(What is expected): Before answering, work out how many lines below contain the string "erstellen"; the reply is that number alone.
#### Stored data ####
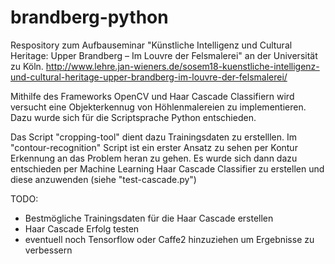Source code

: # brandberg-python

Respository zum Aufbauseminar "Künstliche Intelligenz und Cultural Heritage: Upper Brandberg – Im Louvre der Felsmalerei" an der Universität zu Köln.
http://www.lehre.jan-wieners.de/sosem18-kuenstliche-intelligenz-und-cultural-heritage-upper-brandberg-im-louvre-der-felsmalerei/

Mithilfe des Frameworks OpenCV und Haar Cascade Classifiern wird versucht eine Objekterkennug von Höhlenmalereien zu implementieren. Dazu wurde sich für die Scriptsprache Python entschieden.

Das Script "cropping-tool" dient dazu Trainingsdaten zu erstelllen. Im "contour-recognition" Script ist ein erster Ansatz zu sehen per Kontur Erkennung an das Problem heran zu gehen.
Es wurde sich dann dazu entschieden per Machine Learning Haar Cascade Classifier zu erstellen und diese anzuwenden (siehe "test-cascade.py")

TODO:
- Bestmögliche Trainingsdaten für die Haar Cascade erstellen
- Haar Cascade Erfolg testen
- eventuell noch Tensorflow oder Caffe2 hinzuziehen um Ergebnisse zu verbessern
####
(Problem solution): 2